The third opponent of the ordinance, Dugan questioned the equity of the measure and its exclusion of other essential workers. Voicing concerns for forcing private companies to spend on the hazard pay, he noted that “significant funds” may be coming to San Carlos in the near future, and he encouraged the use of the federal dollars, via the American Rescue Plan Act (ARP) funding, to support frontline workers.
“I do draw a distinction between us as a community helping people and us as a city council mandating five or six employers in town to do something that we are not willing to put public dollars behind,” Dugan said.
McDowell provided further support, mentioning that California Gov. Gavin Newson recently signed into law SB-95, expanding COVID-19-related supplemental paid sick leave in California.

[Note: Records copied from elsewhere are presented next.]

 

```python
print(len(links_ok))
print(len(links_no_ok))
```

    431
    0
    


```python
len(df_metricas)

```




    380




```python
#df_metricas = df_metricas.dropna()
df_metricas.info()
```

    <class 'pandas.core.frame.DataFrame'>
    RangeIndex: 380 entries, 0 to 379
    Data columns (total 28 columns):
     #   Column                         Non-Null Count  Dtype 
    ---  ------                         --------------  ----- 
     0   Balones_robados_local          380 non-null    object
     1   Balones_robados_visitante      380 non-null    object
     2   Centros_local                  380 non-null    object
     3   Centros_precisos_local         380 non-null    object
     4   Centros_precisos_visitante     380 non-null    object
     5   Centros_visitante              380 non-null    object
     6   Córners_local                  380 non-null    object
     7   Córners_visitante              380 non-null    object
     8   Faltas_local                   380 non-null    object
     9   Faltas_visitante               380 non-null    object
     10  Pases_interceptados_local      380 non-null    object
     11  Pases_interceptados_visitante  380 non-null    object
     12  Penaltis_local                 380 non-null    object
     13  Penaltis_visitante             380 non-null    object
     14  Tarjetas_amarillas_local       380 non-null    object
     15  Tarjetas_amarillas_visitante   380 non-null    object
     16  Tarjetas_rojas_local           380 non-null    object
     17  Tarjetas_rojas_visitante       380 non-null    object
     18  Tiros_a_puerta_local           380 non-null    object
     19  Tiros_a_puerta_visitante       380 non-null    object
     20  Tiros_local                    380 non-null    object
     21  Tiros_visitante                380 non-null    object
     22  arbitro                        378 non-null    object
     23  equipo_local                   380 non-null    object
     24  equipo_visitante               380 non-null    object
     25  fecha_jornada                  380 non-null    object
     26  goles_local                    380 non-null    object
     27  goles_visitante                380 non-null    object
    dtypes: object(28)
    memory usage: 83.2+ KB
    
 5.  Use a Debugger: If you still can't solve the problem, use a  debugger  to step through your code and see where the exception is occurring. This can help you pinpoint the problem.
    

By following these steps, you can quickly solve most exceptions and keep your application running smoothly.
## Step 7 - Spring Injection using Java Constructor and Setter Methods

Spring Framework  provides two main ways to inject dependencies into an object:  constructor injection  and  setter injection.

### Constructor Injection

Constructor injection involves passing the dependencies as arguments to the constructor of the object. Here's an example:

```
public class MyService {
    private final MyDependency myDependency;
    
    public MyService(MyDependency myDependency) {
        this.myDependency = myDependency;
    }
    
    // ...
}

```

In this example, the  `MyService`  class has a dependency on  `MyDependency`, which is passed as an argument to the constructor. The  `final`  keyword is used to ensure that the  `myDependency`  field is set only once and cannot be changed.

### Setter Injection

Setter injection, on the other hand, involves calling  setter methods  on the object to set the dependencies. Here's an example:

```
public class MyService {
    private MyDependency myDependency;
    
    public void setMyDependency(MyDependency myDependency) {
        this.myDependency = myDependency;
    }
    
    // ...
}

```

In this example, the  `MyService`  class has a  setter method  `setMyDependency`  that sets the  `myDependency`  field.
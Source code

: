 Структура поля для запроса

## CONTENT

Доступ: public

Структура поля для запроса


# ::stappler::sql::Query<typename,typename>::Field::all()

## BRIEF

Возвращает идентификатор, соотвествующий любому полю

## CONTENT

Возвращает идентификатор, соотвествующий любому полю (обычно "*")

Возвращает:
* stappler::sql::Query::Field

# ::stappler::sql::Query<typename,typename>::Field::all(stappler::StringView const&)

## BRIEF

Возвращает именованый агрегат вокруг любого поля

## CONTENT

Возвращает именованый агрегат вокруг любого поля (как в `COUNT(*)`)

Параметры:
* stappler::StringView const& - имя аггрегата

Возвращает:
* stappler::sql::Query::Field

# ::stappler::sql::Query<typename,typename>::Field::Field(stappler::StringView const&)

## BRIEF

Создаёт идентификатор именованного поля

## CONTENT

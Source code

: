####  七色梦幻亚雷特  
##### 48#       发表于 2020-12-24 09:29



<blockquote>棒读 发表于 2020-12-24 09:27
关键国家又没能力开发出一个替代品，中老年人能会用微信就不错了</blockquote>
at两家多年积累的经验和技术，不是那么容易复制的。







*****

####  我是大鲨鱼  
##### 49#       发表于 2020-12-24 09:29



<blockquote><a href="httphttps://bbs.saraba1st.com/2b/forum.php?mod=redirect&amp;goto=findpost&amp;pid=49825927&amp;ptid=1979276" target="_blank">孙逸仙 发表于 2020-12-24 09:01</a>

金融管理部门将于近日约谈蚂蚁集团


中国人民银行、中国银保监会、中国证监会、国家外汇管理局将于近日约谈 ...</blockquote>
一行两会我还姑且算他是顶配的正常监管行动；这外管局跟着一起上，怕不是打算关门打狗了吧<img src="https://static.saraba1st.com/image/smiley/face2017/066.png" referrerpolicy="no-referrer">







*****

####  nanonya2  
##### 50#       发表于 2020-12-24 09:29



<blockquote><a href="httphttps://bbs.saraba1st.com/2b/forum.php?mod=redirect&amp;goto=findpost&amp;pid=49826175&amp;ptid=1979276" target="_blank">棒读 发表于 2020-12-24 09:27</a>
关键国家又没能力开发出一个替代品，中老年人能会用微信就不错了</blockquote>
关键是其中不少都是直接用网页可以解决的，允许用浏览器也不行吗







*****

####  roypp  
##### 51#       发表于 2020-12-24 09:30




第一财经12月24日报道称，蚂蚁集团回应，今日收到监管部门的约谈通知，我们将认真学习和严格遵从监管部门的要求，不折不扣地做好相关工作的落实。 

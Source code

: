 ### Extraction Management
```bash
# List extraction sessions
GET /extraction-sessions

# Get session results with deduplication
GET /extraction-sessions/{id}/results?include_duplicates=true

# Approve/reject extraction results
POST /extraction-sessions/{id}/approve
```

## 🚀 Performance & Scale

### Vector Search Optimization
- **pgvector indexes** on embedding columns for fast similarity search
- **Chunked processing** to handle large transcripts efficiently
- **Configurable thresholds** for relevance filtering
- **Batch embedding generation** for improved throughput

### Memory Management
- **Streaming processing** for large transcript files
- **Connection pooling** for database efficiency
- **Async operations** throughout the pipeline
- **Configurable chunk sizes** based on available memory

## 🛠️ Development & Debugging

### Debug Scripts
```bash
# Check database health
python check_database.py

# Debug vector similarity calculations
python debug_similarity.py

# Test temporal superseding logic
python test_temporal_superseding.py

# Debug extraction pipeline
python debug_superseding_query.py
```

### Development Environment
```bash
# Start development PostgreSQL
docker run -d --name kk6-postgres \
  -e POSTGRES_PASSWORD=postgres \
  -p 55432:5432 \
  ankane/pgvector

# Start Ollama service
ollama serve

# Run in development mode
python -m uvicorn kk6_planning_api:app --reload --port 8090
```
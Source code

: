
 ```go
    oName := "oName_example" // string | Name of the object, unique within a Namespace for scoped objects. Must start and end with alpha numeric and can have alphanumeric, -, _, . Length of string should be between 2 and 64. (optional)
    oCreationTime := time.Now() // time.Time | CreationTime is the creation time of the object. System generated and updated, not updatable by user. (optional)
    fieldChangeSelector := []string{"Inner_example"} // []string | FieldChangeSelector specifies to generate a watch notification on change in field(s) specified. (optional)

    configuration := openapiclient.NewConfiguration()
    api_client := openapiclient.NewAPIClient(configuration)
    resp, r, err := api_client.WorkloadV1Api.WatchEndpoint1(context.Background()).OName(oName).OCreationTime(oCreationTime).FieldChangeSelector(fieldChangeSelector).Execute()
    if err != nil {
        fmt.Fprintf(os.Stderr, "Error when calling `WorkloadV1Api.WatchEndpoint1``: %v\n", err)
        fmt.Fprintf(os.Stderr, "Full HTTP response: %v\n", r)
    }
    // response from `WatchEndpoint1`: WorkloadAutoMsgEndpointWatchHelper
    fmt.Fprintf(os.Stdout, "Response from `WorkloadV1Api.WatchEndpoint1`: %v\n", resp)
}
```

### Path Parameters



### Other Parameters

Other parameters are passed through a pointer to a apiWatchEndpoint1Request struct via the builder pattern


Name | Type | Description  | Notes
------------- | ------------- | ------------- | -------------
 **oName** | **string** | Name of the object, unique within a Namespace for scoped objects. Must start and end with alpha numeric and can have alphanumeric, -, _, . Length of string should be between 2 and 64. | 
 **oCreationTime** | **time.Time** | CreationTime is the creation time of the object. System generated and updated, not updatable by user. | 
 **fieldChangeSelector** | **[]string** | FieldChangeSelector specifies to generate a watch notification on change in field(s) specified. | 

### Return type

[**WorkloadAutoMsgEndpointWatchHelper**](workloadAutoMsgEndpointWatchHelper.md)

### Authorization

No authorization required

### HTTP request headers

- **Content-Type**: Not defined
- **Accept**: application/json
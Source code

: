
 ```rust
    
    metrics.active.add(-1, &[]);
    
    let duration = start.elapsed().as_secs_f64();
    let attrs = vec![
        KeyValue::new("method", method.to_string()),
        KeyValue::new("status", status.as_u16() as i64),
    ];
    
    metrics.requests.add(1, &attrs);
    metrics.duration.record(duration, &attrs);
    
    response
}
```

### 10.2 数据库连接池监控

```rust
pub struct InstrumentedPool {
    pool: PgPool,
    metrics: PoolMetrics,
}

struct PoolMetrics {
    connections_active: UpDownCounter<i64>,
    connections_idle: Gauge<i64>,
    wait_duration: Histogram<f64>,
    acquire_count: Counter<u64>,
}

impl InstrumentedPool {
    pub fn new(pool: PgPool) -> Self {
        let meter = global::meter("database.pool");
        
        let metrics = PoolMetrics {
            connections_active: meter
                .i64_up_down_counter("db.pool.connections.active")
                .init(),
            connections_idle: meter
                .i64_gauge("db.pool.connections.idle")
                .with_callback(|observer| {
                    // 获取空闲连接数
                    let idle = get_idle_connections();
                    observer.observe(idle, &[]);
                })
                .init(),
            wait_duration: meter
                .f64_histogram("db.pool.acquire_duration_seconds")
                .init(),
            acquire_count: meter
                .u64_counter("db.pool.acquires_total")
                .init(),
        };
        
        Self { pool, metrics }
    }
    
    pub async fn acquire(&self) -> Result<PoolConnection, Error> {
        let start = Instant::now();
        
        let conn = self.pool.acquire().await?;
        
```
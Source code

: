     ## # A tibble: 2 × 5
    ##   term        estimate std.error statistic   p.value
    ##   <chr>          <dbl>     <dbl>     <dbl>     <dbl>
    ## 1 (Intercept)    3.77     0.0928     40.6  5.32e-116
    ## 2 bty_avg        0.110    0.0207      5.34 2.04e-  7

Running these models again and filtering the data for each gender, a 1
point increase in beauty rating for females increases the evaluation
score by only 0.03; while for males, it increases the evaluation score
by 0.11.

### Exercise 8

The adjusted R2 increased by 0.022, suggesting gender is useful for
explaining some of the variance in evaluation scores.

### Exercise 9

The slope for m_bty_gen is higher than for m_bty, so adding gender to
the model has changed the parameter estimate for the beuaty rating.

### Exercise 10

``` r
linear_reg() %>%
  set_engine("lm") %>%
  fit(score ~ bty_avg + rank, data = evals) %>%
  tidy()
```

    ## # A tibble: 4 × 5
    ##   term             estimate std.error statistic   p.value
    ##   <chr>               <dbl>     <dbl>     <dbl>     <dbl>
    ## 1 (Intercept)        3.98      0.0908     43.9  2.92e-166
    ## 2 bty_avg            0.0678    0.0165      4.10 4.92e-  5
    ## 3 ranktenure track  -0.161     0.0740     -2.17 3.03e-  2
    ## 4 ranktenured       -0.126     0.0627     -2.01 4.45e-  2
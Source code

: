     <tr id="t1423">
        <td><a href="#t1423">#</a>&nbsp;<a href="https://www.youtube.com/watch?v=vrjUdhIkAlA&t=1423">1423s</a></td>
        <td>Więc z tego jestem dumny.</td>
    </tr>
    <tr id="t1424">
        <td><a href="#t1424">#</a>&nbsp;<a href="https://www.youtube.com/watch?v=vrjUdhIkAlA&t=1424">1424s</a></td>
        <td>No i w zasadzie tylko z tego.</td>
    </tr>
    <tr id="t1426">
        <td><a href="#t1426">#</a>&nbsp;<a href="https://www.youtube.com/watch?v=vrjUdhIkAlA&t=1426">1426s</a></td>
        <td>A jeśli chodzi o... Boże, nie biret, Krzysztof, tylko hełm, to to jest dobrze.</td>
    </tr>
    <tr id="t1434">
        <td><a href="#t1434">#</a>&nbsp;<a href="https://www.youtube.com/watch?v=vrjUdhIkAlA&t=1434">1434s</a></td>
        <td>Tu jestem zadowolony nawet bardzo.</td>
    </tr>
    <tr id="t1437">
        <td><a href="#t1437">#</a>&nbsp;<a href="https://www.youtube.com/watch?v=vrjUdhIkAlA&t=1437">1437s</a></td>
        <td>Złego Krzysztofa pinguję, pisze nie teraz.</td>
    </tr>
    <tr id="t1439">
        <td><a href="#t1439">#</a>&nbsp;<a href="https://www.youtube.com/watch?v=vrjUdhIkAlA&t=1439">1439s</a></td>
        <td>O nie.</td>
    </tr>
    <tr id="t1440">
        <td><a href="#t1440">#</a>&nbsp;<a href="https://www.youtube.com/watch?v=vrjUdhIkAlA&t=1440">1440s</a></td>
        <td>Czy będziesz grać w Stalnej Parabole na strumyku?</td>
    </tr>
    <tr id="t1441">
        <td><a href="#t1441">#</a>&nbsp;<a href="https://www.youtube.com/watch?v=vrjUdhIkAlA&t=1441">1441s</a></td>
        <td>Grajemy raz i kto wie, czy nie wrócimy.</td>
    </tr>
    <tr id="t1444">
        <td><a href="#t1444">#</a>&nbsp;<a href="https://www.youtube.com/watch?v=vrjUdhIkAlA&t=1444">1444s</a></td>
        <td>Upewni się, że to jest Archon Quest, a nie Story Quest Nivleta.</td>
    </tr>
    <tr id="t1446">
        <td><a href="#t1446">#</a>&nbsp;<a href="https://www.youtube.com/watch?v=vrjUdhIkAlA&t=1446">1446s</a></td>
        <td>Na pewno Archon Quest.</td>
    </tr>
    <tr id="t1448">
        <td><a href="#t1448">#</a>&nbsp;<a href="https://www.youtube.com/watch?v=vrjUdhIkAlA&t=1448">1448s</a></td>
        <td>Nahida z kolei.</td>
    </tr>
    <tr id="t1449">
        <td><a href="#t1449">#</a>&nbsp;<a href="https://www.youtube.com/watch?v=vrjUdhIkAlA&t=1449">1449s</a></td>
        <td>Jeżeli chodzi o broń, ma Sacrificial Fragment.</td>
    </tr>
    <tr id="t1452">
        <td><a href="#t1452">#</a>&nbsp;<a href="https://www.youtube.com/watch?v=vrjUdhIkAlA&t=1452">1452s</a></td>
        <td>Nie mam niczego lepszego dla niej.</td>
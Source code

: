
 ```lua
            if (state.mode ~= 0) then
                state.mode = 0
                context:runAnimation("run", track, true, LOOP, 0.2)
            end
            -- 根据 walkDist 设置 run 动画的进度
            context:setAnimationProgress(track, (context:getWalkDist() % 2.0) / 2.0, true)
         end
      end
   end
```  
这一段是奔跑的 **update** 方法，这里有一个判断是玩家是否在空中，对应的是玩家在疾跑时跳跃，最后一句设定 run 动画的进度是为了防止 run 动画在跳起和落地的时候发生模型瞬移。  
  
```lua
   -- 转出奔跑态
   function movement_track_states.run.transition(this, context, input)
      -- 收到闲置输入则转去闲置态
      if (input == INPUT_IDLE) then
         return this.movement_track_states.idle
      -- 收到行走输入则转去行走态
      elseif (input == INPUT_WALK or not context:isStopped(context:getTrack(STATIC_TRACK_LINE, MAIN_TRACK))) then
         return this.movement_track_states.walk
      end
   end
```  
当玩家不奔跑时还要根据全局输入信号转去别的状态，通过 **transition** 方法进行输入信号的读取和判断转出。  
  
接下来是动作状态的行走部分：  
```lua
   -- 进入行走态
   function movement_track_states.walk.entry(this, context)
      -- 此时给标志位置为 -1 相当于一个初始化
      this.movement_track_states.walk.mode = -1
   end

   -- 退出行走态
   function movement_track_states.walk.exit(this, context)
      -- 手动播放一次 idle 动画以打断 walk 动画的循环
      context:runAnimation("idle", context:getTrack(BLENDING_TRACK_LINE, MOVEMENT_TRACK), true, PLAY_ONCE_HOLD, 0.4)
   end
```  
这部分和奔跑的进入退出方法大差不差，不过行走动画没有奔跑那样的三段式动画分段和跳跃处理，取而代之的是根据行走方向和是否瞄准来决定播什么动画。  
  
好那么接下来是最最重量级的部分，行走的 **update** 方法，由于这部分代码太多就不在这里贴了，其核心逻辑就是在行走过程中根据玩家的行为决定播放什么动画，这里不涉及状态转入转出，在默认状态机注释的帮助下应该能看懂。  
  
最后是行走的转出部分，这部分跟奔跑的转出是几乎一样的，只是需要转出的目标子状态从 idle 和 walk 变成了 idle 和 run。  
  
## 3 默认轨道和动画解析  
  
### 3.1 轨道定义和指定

This bill provides COVID-19-related supplemental sick leave to employees who are unable to work due to COVID-19, applying to employers with more than 25 employees. Taking effect on March 29, the law applies retroactively to Jan. 1, 2021, and lasts until Sept. 30, 2021.
The culmination of these factors meant that, despite support from the mayor, the opposition prevailed. Summing up her points, Parmer-Lohan expressed disappointment that the council would not move forward with the issue.
“The bottom line is there’s never a wrong time to do the right thing,” Parmer-Lohan said.
Expressing reservations held by the three opponents of the ordinance, Dugan said, “I don’t find what’s before us tonight to be equitable. I think we are singling out a very small handful of employers […] and I am troubled by the narrowness of [the hazard pay ordinance].”